Hundreds of workers have been mobilized to complete the hospital - basically a quarantine center, with a capacity of about 1,000 patients. The hospital was built within 6 days as the virus virus virus spread rapidly to all provinces and autonomous areas, except for Tibet and Qinghai.
As of January 24, China has reported 1,072 cases of acute pneumonia and 41 deaths. In addition, the US, Japan, South Korea, Vietnam and Thailand, as well as Hong Kong, Hong Kong and Taiwan administrative special zones have also reported cases of infection.
According to an initial design provided by the South China Morning Post, the new facility is under construction in Thai Dien district, west of Vu Han. The facility is nearly 25,000 square meters wide and will contain 1,000 hospital beds.
According to local residents in Vu Han, the government is paying the project's workers up to 1,200 yuan (about 3 million 600 thousand VND) per day - three times their normal salary - to speed up construction progress.
The scale and capacity of the new hospital are equivalent to the facility built in the Xiaotangshan area of Xuong Binh District, Beijing in April 2003 to prevent the SARS epidemic.
The facility was taken over by the People's Liberation Army of China and operated as a hospital with 1,000 beds.
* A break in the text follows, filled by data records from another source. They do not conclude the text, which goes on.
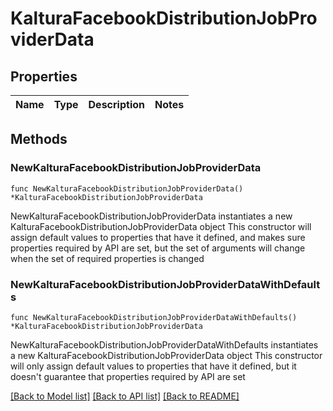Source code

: # KalturaFacebookDistributionJobProviderData

## Properties

Name | Type | Description | Notes
------------ | ------------- | ------------- | -------------

## Methods

### NewKalturaFacebookDistributionJobProviderData

`func NewKalturaFacebookDistributionJobProviderData() *KalturaFacebookDistributionJobProviderData`

NewKalturaFacebookDistributionJobProviderData instantiates a new KalturaFacebookDistributionJobProviderData object
This constructor will assign default values to properties that have it defined,
and makes sure properties required by API are set, but the set of arguments
will change when the set of required properties is changed

### NewKalturaFacebookDistributionJobProviderDataWithDefaults

`func NewKalturaFacebookDistributionJobProviderDataWithDefaults() *KalturaFacebookDistributionJobProviderData`

NewKalturaFacebookDistributionJobProviderDataWithDefaults instantiates a new KalturaFacebookDistributionJobProviderData object
This constructor will only assign default values to properties that have it defined,
but it doesn't guarantee that properties required by API are set


[[Back to Model list]](../README.md#documentation-for-models) [[Back to API list]](../README.md#documentation-for-api-endpoints) [[Back to README]](../README.md)


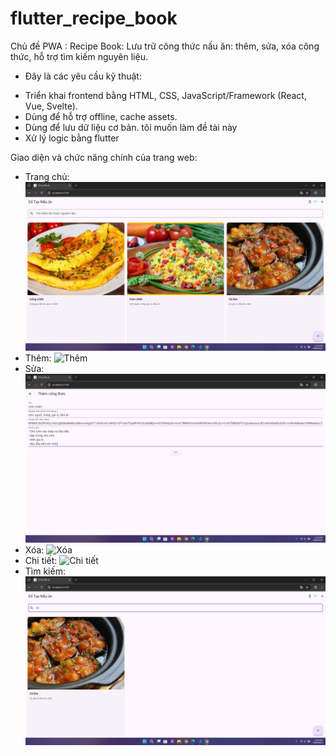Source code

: # flutter_recipe_book

Chủ đề PWA : 
Recipe Book: Lưu trữ công thức nấu ăn: thêm, sửa, xóa công thức, hỗ trợ tìm kiếm nguyên liệu.
- Đây là các yêu cầu kỹ thuật: 
+ Triển khai frontend bằng HTML, CSS, JavaScript/Framework (React, Vue, Svelte).
+ Dùng để hỗ trợ offline, cache assets.
+ Dùng để lưu dữ liệu cơ bản. tôi muốn làm đề tài này
+ Xử lý logic bằng flutter

Giao diện và chức năng chính của trang web:
- Trang chủ:
  ![Giao diện chính](screenshot/dashboard.png)
- Thêm:
  ![Thêm](screenshot/adđ.png)
- Sửa:
  ![Sửa](screenshot/update.png)
- Xóa:
  ![Xóa](screenshot/dalete.png)
- Chi tiết:
  ![Chi tiết](screenshot/home.png)
- Tìm kiếm:
  ![Giao diện chính](screenshot/search.png)
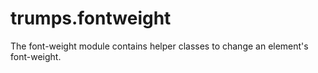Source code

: # trumps.fontweight
The font-weight module contains helper classes to change an element's font-weight.
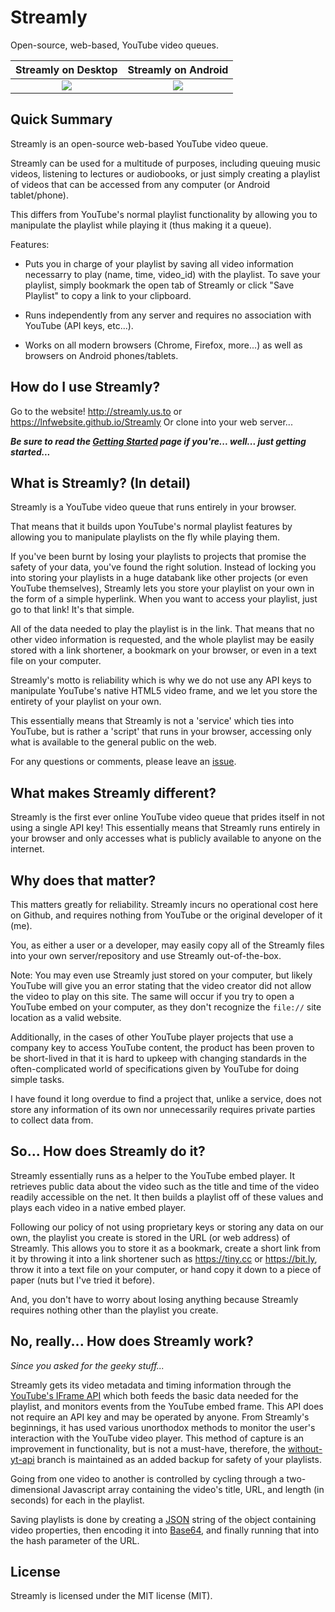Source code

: # Streamly
Open-source, web-based, YouTube video queues.

Streamly on Desktop        | Streamly on Android
:-------------------------:|:-------------------------:
![](https://raw.githubusercontent.com/LNFWebsite/Streamly/master/examples/streamly.jpg)  |  ![](https://raw.githubusercontent.com/LNFWebsite/Streamly/master/examples/streamlymobile.jpg)

## Quick Summary

Streamly is an open-source web-based YouTube video queue.

Streamly can be used for a multitude of purposes, including queuing music videos, listening to lectures or audiobooks, or just simply creating a playlist of videos that can be accessed from any computer (or Android tablet/phone).

This differs from YouTube's normal playlist functionality by allowing you to manipulate the playlist while playing it (thus making it a queue).

Features:

- Puts you in charge of your playlist by saving all video information necessarry to play (name, time, video_id) with the playlist. To save your playlist, simply bookmark the open tab of Streamly or click "Save Playlist" to copy a link to your clipboard.

- Runs independently from any server and requires no association with YouTube (API keys, etc...).

- Works on all modern browsers (Chrome, Firefox, more...) as well as browsers on Android phones/tablets.

## How do I use Streamly?

Go to the website! <http://streamly.us.to> or <https://lnfwebsite.github.io/Streamly>
Or clone into your web server...

***Be sure to read the [Getting Started](https://github.com/LNFWebsite/Streamly/wiki/Getting-Started) page if you're... well... just getting started...***

## What is Streamly? (In detail)

Streamly is a YouTube video queue that runs entirely in your browser.

That means that it builds upon YouTube's normal playlist features by allowing you to manipulate playlists on the fly while playing them.

If you've been burnt by losing your playlists to projects that promise the safety of your data, you've found the right solution. Instead of locking you into storing your playlists in a huge databank like other projects (or even YouTube themselves), Streamly lets you store your playlist on your own in the form of a simple hyperlink. When you want to access your playlist, just go to that link! It's that simple.

All of the data needed to play the playlist is in the link. That means that no other video information is requested, and the whole playlist may be easily stored with a link shortener, a bookmark on your browser, or even in a text file on your computer.

Streamly's motto is reliability which is why we do not use any API keys to manipulate YouTube's native HTML5 video frame, and we let you store the entirety of your playlist on your own.

This essentially means that Streamly is not a 'service' which ties into YouTube, but is rather a 'script' that runs in your browser, accessing only what is available to the general public on the web.

For any questions or comments, please leave an [issue](https://github.com/LNFWebsite/Streamly/issues).

## What makes Streamly different?

Streamly is the first ever online YouTube video queue that prides itself in not using a single API key! This essentially means that Streamly runs entirely in your browser and only accesses what is publicly available to anyone on the internet.

## Why does that matter?

This matters greatly for reliability. Streamly incurs no operational cost here on Github, and requires nothing from YouTube or the original developer of it (me).

You, as either a user or a developer, may easily copy all of the Streamly files into your own server/repository and use Streamly out-of-the-box.

Note: You may even use Streamly just stored on your computer, but likely YouTube will give you an error stating that the video creator did not allow the video to play on this site. The same will occur if you try to open a YouTube embed on your computer, as they don't recognize the `file://` site location as a valid website.

Additionally, in the cases of other YouTube player projects that use a company key to access YouTube content, the product has been proven to be short-lived in that it is hard to upkeep with changing standards in the often-complicated world of specifications given by YouTube for doing simple tasks.

I have found it long overdue to find a project that, unlike a service, does not store any information of its own nor unnecessarily requires private parties to collect data from.

## So... How does Streamly do it?

Streamly essentially runs as a helper to the YouTube embed player. It retrieves public data about the video such as the title and time of the video readily accessible on the net. It then builds a playlist off of these values and plays each video in a native embed player.

Following our policy of not using proprietary keys or storing any data on our own, the playlist you create is stored in the URL (or web address) of Streamly. This allows you to store it as a bookmark, create a short link from it by throwing it into a link shortener such as <https://tiny.cc> or <https://bit.ly>, throw it into a text file on your computer, or hand copy it down to a piece of paper (nuts but I've tried it before).

And, you don't have to worry about losing anything because Streamly requires nothing other than the playlist you create.

## No, really... How does Streamly work?

*Since you asked for the geeky stuff...*

Streamly gets its video metadata and timing information through the [YouTube's IFrame API](https://developers.google.com/youtube/iframe_api_reference) which both feeds the basic data needed for the playlist, and monitors events from the YouTube embed frame. This API does not require an API key and may be operated by anyone. From Streamly's beginnings, it has used various unorthodox methods to monitor the user's interaction with the YouTube video player. This method of capture is an improvement in functionality, but is not a must-have, therefore, the [without-yt-api](https://github.com/LNFWebsite/Streamly/tree/without-yt-api) branch is maintained as an added backup for safety of your playlists.

Going from one video to another is controlled by cycling through a two-dimensional Javascript array containing the video's title, URL, and length (in seconds) for each in the playlist.

Saving playlists is done by creating a [JSON](https://json.org) string of the object containing video properties, then encoding it into [Base64](https://en.wikipedia.org/wiki/Base64), and finally running that into the hash parameter of the URL.

## License

Streamly is licensed under the MIT license (MIT).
Nearly 15% of SARS patients from across China have been treated at Xiaotangshan Hospital for 2 months.
In the latest project, machinery of construction companies has begun to level the ground. A source from China Construction Corporation said that the project will be completed in 6 days.
"We will have a Lunar New Year dinner here. We don't have time. We need to complete this within 6 days," South China Morning quoted an unnamed contractor as saying.
The hospital will be made up of more than 20 pre-arrested buildings, 1 to 2 floors high, however, the exact number of beds and patients will be provided is still being completed.
"Quarantine is a very specific term, meaning you have to be quarantined for 40 days," said Ian Lipkin, a professor of epidemiology at Columbia University. "Currently, this is the only approach, because we do not have any effective vaccine to control the virus. I like to call it isolation to prevent rather than isolation until we have a better strategy to prevent this from spreading further."